● **WHAT THE TASK ASKS**: Look through the records below for the line with "[#1268] (https://github.com/paparazzi/paparazzi/pull/1268)". Return that line and each one after it up to and including the line with "[#1255] (https://github.com/paparazzi/paparazzi/pull/1255)", exactly.

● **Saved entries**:
--------------------
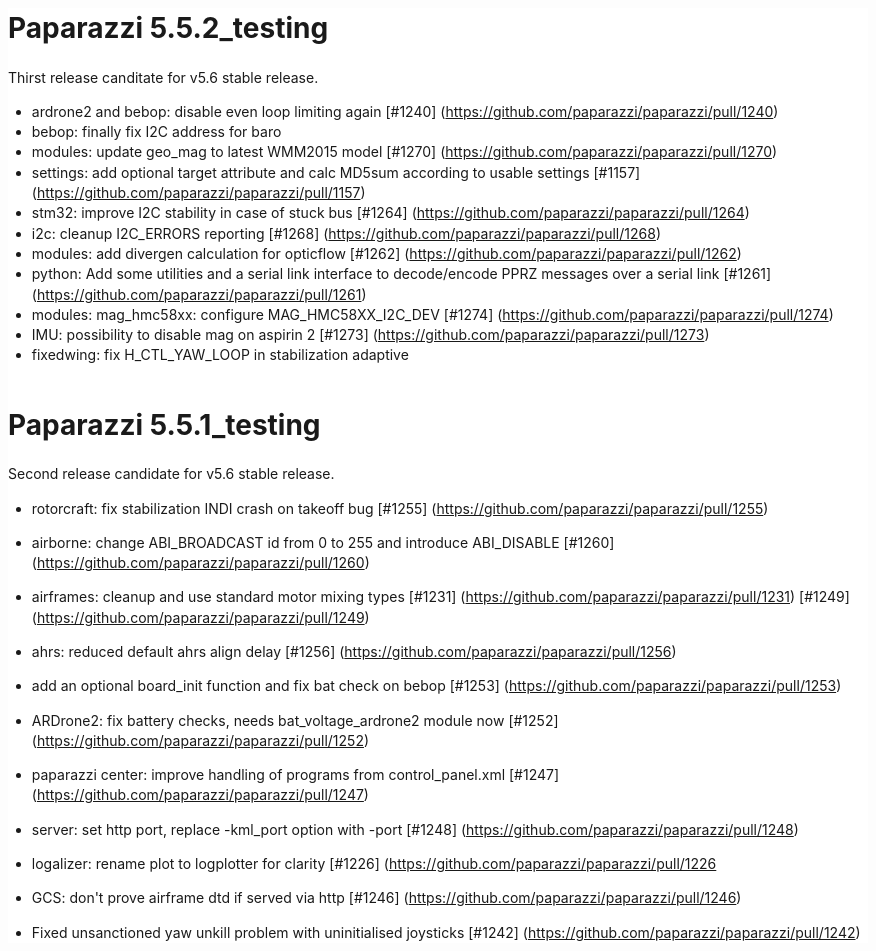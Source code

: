 
Paparazzi 5.5.2_testing
=======================

Thirst release canditate for v5.6 stable release.

- ardrone2 and bebop: disable even loop limiting again
  [#1240] (https://github.com/paparazzi/paparazzi/pull/1240)
- bebop: finally fix I2C address for baro
- modules: update geo_mag to latest WMM2015 model
  [#1270] (https://github.com/paparazzi/paparazzi/pull/1270)
- settings: add optional target attribute and calc MD5sum according to usable settings
  [#1157] (https://github.com/paparazzi/paparazzi/pull/1157)
- stm32: improve I2C stability in case of stuck bus
  [#1264] (https://github.com/paparazzi/paparazzi/pull/1264)
- i2c: cleanup I2C_ERRORS reporting
  [#1268] (https://github.com/paparazzi/paparazzi/pull/1268)
- modules: add divergen calculation for opticflow
  [#1262] (https://github.com/paparazzi/paparazzi/pull/1262)
- python: Add some utilities and a serial link interface to decode/encode PPRZ messages over a serial link
  [#1261] (https://github.com/paparazzi/paparazzi/pull/1261)
- modules: mag_hmc58xx: configure MAG_HMC58XX_I2C_DEV
  [#1274] (https://github.com/paparazzi/paparazzi/pull/1274)
- IMU: possibility to disable mag on aspirin 2
  [#1273] (https://github.com/paparazzi/paparazzi/pull/1273)
- fixedwing: fix H_CTL_YAW_LOOP in stabilization adaptive


Paparazzi 5.5.1_testing
=======================

Second release candidate for v5.6 stable release.

- rotorcraft: fix stabilization INDI crash on takeoff bug
  [#1255] (https://github.com/paparazzi/paparazzi/pull/1255)
- airborne: change ABI_BROADCAST id from 0 to 255 and introduce ABI_DISABLE
  [#1260] (https://github.com/paparazzi/paparazzi/pull/1260)
- airframes: cleanup and use standard motor mixing types
  [#1231] (https://github.com/paparazzi/paparazzi/pull/1231)
  [#1249] (https://github.com/paparazzi/paparazzi/pull/1249)
- ahrs: reduced default ahrs align delay
  [#1256] (https://github.com/paparazzi/paparazzi/pull/1256)
- add an optional board_init function and fix bat check on bebop
  [#1253] (https://github.com/paparazzi/paparazzi/pull/1253)
- ARDrone2: fix battery checks, needs bat_voltage_ardrone2 module now
  [#1252] (https://github.com/paparazzi/paparazzi/pull/1252)
- paparazzi center: improve handling of programs from control_panel.xml
  [#1247] (https://github.com/paparazzi/paparazzi/pull/1247)
- server: set http port, replace -kml_port option with -port
  [#1248] (https://github.com/paparazzi/paparazzi/pull/1248)
- logalizer: rename plot to logplotter for clarity
  [#1226] (https://github.com/paparazzi/paparazzi/pull/1226
- GCS: don't prove airframe dtd if served via http
  [#1246] (https://github.com/paparazzi/paparazzi/pull/1246)
- Fixed unsanctioned yaw unkill problem with uninitialised joysticks
  [#1242] (https://github.com/paparazzi/paparazzi/pull/1242)


  [#1021]: (https://github.com/paparazzi/paparazzi/pull/1021)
--------------------
● **TASK ANSWER**:
  [#1268] (https://github.com/paparazzi/paparazzi/pull/1268)
- modules: add divergen calculation for opticflow
  [#1262] (https://github.com/paparazzi/paparazzi/pull/1262)
- python: Add some utilities and a serial link interface to decode/encode PPRZ messages over a serial link
  [#1261] (https://github.com/paparazzi/paparazzi/pull/1261)
- modules: mag_hmc58xx: configure MAG_HMC58XX_I2C_DEV
  [#1274] (https://github.com/paparazzi/paparazzi/pull/1274)
- IMU: possibility to disable mag on aspirin 2
  [#1273] (https://github.com/paparazzi/paparazzi/pull/1273)
- fixedwing: fix H_CTL_YAW_LOOP in stabilization adaptive


Paparazzi 5.5.1_testing
=======================

Second release candidate for v5.6 stable release.

- rotorcraft: fix stabilization INDI crash on takeoff bug
  [#1255] (https://github.com/paparazzi/paparazzi/pull/1255)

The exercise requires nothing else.